(ASSIGNMENT) Restate each of the lines given below, word for word.

(Stored items)
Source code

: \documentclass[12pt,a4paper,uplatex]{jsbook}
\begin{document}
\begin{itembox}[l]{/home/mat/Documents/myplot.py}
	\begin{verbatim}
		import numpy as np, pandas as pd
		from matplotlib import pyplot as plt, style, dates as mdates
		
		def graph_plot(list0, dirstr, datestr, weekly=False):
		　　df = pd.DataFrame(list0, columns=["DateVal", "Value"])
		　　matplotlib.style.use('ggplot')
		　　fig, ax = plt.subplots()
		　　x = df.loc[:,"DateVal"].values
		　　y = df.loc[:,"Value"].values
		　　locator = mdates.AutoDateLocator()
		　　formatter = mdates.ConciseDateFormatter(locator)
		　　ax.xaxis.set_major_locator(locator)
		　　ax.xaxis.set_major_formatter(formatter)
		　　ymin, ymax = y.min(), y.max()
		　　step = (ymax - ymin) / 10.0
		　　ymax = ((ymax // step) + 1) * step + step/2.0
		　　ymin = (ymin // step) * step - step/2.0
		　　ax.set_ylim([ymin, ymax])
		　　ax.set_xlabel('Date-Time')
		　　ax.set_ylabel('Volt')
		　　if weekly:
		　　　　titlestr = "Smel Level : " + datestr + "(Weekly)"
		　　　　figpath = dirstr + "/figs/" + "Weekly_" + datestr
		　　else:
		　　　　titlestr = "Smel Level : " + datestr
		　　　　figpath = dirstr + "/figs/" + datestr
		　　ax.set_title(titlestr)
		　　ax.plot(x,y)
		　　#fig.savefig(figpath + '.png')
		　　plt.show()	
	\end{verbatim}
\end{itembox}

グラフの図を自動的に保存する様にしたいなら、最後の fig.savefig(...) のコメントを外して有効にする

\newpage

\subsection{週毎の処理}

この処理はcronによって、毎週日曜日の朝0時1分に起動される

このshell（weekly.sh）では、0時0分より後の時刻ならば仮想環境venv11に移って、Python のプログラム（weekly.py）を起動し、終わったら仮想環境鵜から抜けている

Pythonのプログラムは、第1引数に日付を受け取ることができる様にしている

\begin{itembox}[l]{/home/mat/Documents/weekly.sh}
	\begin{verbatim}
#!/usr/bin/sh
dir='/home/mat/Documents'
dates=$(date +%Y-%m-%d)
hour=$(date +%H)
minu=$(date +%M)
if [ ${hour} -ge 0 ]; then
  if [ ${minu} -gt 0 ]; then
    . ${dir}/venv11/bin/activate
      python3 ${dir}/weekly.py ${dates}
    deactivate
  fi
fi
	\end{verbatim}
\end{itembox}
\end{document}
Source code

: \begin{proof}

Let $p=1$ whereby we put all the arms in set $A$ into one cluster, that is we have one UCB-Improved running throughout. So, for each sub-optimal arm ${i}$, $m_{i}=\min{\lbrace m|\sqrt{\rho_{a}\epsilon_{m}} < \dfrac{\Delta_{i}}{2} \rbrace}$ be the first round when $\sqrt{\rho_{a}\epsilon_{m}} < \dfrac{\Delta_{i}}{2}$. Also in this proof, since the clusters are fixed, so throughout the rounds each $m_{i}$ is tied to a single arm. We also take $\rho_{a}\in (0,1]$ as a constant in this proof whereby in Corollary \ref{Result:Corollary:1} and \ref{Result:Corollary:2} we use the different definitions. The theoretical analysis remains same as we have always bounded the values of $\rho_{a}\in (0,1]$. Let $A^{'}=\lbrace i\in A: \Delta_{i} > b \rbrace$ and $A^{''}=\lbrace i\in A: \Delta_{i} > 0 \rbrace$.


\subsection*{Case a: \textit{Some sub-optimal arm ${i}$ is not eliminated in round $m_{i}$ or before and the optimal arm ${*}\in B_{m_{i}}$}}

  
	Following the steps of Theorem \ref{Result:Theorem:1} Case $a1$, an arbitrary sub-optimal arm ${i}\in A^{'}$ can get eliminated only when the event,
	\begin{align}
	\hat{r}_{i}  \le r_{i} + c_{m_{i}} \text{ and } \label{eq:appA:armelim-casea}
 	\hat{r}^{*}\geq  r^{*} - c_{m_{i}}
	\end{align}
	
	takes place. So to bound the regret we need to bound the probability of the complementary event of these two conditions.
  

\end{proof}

(YOUR SOLUTION)
Source code

: \documentclass[12pt,a4paper,uplatex]{jsbook}
\begin{document}
\begin{itembox}[l]{/home/mat/Documents/myplot.py}
	\begin{verbatim}
		import numpy as np, pandas as pd
		from matplotlib import pyplot as plt, style, dates as mdates
		
		def graph_plot(list0, dirstr, datestr, weekly=False):
		　　df = pd.DataFrame(list0, columns=["DateVal", "Value"])
		　　matplotlib.style.use('ggplot')
		　　fig, ax = plt.subplots()
		　　x = df.loc[:,"DateVal"].values
		　　y = df.loc[:,"Value"].values
		　　locator = mdates.AutoDateLocator()
		　　formatter = mdates.ConciseDateFormatter(locator)
		　　ax.xaxis.set_major_locator(locator)
		　　ax.xaxis.set_major_formatter(formatter)
		　　ymin, ymax = y.min(), y.max()
		　　step = (ymax - ymin) / 10.0
		　　ymax = ((ymax // step) + 1) * step + step/2.0
		　　ymin = (ymin // step) * step - step/2.0
		　　ax.set_ylim([ymin, ymax])
		　　ax.set_xlabel('Date-Time')
		　　ax.set_ylabel('Volt')
		　　if weekly:
		　　　　titlestr = "Smel Level : " + datestr + "(Weekly)"
		　　　　figpath = dirstr + "/figs/" + "Weekly_" + datestr
		　　else:
		　　　　titlestr = "Smel Level : " + datestr
		　　　　figpath = dirstr + "/figs/" + datestr
		　　ax.set_title(titlestr)
		　　ax.plot(x,y)
		　　#fig.savefig(figpath + '.png')
		　　plt.show()	
	\end{verbatim}
\end{itembox}

グラフの図を自動的に保存する様にしたいなら、最後の fig.savefig(...) のコメントを外して有効にする

\newpage

\subsection{週毎の処理}

この処理はcronによって、毎週日曜日の朝0時1分に起動される

このshell（weekly.sh）では、0時0分より後の時刻ならば仮想環境venv11に移って、Python のプログラム（weekly.py）を起動し、終わったら仮想環境鵜から抜けている

Pythonのプログラムは、第1引数に日付を受け取ることができる様にしている

\begin{itembox}[l]{/home/mat/Documents/weekly.sh}
	\begin{verbatim}
#!/usr/bin/sh
dir='/home/mat/Documents'
dates=$(date +%Y-%m-%d)
hour=$(date +%H)
minu=$(date +%M)
if [ ${hour} -ge 0 ]; then
  if [ ${minu} -gt 0 ]; then
    . ${dir}/venv11/bin/activate
      python3 ${dir}/weekly.py ${dates}
    deactivate
  fi
fi
	\end{verbatim}
\end{itembox}
\end{document}
Source code

: \begin{proof}

Let $p=1$ whereby we put all the arms in set $A$ into one cluster, that is we have one UCB-Improved running throughout. So, for each sub-optimal arm ${i}$, $m_{i}=\min{\lbrace m|\sqrt{\rho_{a}\epsilon_{m}} < \dfrac{\Delta_{i}}{2} \rbrace}$ be the first round when $\sqrt{\rho_{a}\epsilon_{m}} < \dfrac{\Delta_{i}}{2}$. Also in this proof, since the clusters are fixed, so throughout the rounds each $m_{i}$ is tied to a single arm. We also take $\rho_{a}\in (0,1]$ as a constant in this proof whereby in Corollary \ref{Result:Corollary:1} and \ref{Result:Corollary:2} we use the different definitions. The theoretical analysis remains same as we have always bounded the values of $\rho_{a}\in (0,1]$. Let $A^{'}=\lbrace i\in A: \Delta_{i} > b \rbrace$ and $A^{''}=\lbrace i\in A: \Delta_{i} > 0 \rbrace$.


\subsection*{Case a: \textit{Some sub-optimal arm ${i}$ is not eliminated in round $m_{i}$ or before and the optimal arm ${*}\in B_{m_{i}}$}}

  
	Following the steps of Theorem \ref{Result:Theorem:1} Case $a1$, an arbitrary sub-optimal arm ${i}\in A^{'}$ can get eliminated only when the event,
	\begin{align}
	\hat{r}_{i}  \le r_{i} + c_{m_{i}} \text{ and } \label{eq:appA:armelim-casea}
 	\hat{r}^{*}\geq  r^{*} - c_{m_{i}}
	\end{align}
	
	takes place. So to bound the regret we need to bound the probability of the complementary event of these two conditions.
  

\end{proof}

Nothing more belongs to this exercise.